[Saved entries]
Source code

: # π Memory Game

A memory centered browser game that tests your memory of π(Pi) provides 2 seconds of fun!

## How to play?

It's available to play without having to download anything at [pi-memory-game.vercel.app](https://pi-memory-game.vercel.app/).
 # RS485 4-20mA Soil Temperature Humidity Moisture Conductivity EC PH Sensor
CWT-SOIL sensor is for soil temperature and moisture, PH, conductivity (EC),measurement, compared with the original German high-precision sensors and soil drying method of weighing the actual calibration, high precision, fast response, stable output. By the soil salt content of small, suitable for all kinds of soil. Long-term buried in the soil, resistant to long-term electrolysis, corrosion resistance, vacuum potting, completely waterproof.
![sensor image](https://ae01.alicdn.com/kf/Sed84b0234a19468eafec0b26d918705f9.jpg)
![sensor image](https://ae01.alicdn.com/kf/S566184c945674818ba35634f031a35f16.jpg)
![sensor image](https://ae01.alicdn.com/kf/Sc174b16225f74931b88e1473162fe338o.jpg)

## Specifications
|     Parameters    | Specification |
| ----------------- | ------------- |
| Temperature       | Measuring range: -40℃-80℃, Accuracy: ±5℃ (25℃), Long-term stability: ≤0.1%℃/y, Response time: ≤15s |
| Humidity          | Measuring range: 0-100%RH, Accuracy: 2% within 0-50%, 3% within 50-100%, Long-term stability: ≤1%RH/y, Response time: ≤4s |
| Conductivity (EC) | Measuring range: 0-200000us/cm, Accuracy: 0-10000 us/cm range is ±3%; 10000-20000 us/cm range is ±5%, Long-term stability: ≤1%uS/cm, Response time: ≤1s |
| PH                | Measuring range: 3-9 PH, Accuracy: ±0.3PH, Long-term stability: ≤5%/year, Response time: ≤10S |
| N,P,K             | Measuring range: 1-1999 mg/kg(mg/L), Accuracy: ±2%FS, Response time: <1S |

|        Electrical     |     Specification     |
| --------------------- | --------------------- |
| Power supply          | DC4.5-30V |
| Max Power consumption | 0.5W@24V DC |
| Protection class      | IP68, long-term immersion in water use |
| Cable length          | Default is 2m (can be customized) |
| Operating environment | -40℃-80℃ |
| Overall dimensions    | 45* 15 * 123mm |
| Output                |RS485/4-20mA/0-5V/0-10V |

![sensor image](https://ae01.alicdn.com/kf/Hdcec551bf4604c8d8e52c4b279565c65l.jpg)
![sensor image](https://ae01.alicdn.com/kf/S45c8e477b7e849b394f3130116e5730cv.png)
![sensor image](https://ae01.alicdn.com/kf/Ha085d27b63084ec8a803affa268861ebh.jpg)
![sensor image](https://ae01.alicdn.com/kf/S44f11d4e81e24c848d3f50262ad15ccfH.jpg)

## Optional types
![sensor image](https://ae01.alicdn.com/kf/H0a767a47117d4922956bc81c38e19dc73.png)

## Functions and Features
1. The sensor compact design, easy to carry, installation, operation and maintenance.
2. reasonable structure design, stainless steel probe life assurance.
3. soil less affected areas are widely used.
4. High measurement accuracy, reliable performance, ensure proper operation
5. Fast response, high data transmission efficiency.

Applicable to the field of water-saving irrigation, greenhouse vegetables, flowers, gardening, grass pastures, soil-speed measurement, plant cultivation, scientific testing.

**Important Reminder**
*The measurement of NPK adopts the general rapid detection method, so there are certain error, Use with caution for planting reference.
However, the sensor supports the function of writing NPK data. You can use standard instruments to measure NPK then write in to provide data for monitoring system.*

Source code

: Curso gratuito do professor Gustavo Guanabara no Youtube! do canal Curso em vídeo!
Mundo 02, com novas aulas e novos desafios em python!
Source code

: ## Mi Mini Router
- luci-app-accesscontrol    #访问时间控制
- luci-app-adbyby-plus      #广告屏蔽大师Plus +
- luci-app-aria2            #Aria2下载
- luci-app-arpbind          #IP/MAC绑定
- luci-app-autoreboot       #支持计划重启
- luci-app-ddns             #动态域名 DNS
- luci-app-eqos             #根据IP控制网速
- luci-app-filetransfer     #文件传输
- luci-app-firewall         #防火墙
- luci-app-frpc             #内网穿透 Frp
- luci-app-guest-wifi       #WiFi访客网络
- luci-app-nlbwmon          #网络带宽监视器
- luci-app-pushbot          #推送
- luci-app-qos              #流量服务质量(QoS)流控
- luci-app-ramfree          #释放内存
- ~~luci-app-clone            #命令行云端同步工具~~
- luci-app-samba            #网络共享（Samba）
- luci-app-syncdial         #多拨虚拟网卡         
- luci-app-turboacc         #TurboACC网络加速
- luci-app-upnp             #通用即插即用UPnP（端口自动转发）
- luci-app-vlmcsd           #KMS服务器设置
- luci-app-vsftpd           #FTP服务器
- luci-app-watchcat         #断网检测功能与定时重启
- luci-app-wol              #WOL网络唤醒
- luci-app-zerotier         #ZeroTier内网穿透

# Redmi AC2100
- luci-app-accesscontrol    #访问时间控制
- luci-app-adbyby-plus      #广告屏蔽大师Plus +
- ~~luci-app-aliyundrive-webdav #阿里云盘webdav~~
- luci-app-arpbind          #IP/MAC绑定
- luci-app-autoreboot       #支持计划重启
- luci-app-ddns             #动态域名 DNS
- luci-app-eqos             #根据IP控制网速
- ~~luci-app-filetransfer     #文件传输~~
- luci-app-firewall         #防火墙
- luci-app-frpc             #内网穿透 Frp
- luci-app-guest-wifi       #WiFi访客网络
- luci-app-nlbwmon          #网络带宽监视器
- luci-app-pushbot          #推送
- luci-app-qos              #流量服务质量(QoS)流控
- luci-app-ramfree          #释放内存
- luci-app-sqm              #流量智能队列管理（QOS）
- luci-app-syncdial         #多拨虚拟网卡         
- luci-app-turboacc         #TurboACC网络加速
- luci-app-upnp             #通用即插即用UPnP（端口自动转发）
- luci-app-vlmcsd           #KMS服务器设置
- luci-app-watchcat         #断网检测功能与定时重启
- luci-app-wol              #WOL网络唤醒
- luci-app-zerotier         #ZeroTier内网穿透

Required work:
Your response should be made up of the lines in the data that contain the word "operation".

Answer section:
1. The sensor compact design, easy to carry, installation, operation and maintenance.
4. High measurement accuracy, reliable performance, ensure proper operation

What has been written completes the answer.